In this paper, Burckhardt, et al. formalize specification of replicated data types (RDT), and then provide frameworks and methods for analyzing implementations of the specified RDTs with respect to correctness (verification) and spatial compactness (optimality of memory usage). This paper seems to expand on Burckhardt’s previous work on formalizing RDTs and was published in the same year that his book, Principles of Eventual Consistency, was released. The paper first goes into detail of the semantics and notation for RDTs and distributed systems, then goes into how to prove correctness over these semantics using simulation-based proofs. The analysis assumes a declarative, abstract language and does not consider implementations, but does provide intuitions for how to understand the semantics in the context of a possible implementation. Finally (not including related work), the paper discusses optimality with respect to memory and space overhead.

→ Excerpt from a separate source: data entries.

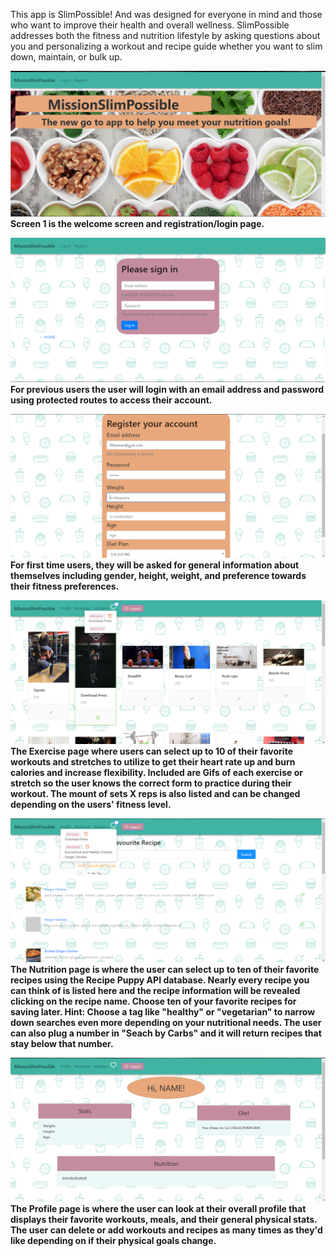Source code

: This app is SlimPossible! And was designed for everyone in mind and those who want to improve their health and overall wellness.  SlimPossible addresses both the fitness and nutrition lifestyle by asking questions about you and personalizing a workout and recipe guide whether you want to slim down, maintain, or bulk up.

![welcome](https://github.com/xGabe973/Project3/blob/luke2/src/asset/ReadMeimages/splashscrn.PNG)
<b>Screen 1 is the welcome screen and registration/login page.</b>


![welcome9](https://github.com/xGabe973/Project3/blob/luke2/src/asset/ReadMeimages/login.PNG)
<b>For previous users the user will login with an email address and password using protected routes to access their account.</b>

![welcome1](https://github.com/xGabe973/Project3/blob/luke2/src/asset/ReadMeimages/register.PNG)
<b>For first time users, they will be asked for general information about themselves including gender, height, weight, and preference towards their fitness preferences.</b>


![welcome4](https://github.com/xGabe973/Project3/blob/luke2/src/asset/ReadMeimages/workout.PNG)
<b>The Exercise page where users can select up to 10 of their favorite workouts and stretches to utilize to get their heart rate up and burn calories and increase flexibility. Included are Gifs of each exercise or stretch so the user knows the correct form to practice during their workout.  The mount of sets X reps is also listed and can be changed depending on the users' fitness level.</b>


![welcome3](https://github.com/xGabe973/Project3/blob/luke2/src/asset/ReadMeimages/nutrition.PNG)
<b>The Nutrition page is where the user can select up to ten of their favorite recipes using the Recipe Puppy API database.  Nearly every recipe you can think of is listed here and the recipe information will be revealed clicking on the recipe name. Choose ten of your favorite recipes for saving later. Hint:  Choose a tag like "healthy" or "vegetarian" to narrow down searches even more depending on your nutritional needs.  The user can also plug a number in "Seach by Carbs" and it will return recipes that stay below that number.</b>


![welcome2](https://github.com/xGabe973/Project3/blob/luke2/src/asset/ReadMeimages/profile.PNG)
<b>The Profile page is where the user can look at their overall profile that displays their favorite workouts, meals, and their general physical stats.  The user can delete or add workouts and recipes as many times as they'd like depending on if their physical goals change.</b>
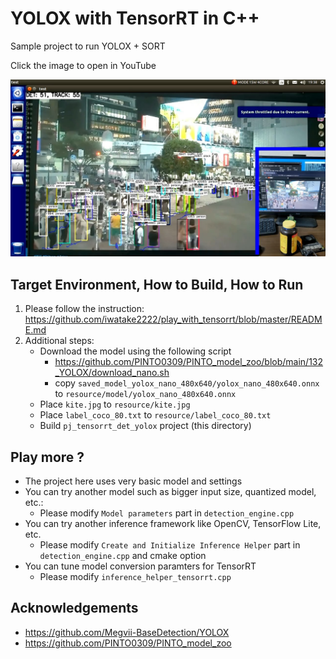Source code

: # YOLOX with TensorRT in C++
Sample project to run YOLOX + SORT

Click the image to open in YouTube

[![00_doc/yolox_sort_tensorrt.jpg](00_doc/yolox_sort_tensorrt.jpg)](https://youtu.be/dspn0dpZJHA)


## Target Environment, How to Build, How to Run
1. Please follow the instruction: https://github.com/iwatake2222/play_with_tensorrt/blob/master/README.md
2. Additional steps:
    - Download the model using the following script
        - https://github.com/PINTO0309/PINTO_model_zoo/blob/main/132_YOLOX/download_nano.sh
        - copy `saved_model_yolox_nano_480x640/yolox_nano_480x640.onnx` to `resource/model/yolox_nano_480x640.onnx`
    - Place `kite.jpg` to `resource/kite.jpg`
    - Place `label_coco_80.txt` to `resource/label_coco_80.txt`
    - Build  `pj_tensorrt_det_yolox` project (this directory)

## Play more ?
- The project here uses very basic model and settings
- You can try another model such as bigger input size, quantized model, etc.:
    - Please modify `Model parameters` part in `detection_engine.cpp`
- You can try another inference framework like OpenCV, TensorFlow Lite, etc.
    - Please modify `Create and Initialize Inference Helper` part in `detection_engine.cpp` and cmake option
- You can tune model conversion paramters for TensorRT
    - Please modify `inference_helper_tensorrt.cpp`

## Acknowledgements
- https://github.com/Megvii-BaseDetection/YOLOX
- https://github.com/PINTO0309/PINTO_model_zoo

Learning and Understanding

I have typically thought that part of the difficulty of observable systems is that the information needed to analyze provenance of events is a superset of the information needed to have a correct, distributed system. While this may be true for some levels of consistency, I think this paper makes me realize that in order to correctly implement CRDTs the information needed (and used for optimality analysis) should satisfy needs for observability as well. So, I would think that the analyis for optimality would be useful for designing a system which accounts for trade-offs in resources for observability of various CRDTs in addition to just their implementation.

I’m not entirely sure the intuitive motivation behind replica order compared to arbitration. If visibility and arbitration are meant to model the delay that can be observed when sending messages across a network, I wonder what replica order is meant to model. Perhaps replica order and arbitration serve similar roles, but for processing (server-side) and management (data-side), respectively? That is, maybe visibility and replica order are meant to model delay in sending messages across the network and when a server will process messages for a replica. Whereas, visibility and arbitration model the delay in when a data type (data structure/data management system) applies changes to stored state?

Research Question and What to Investigate

While reading the initial semantics, I was curious if these formalisms might be applicable as quantum computers further develop. There is a mention of multi-value registers, but I’m not sure if this is applicable for quantum computers, or more applicable to something like register windows, which the sparc processor architecture supports. This would be something that would be interesting in terms of understanding how to better support high-level development that applies these semantics described by Burckhardt, et al, or perhaps to better design mappings of the described RDTs to hardware primitives for better hardware utilization.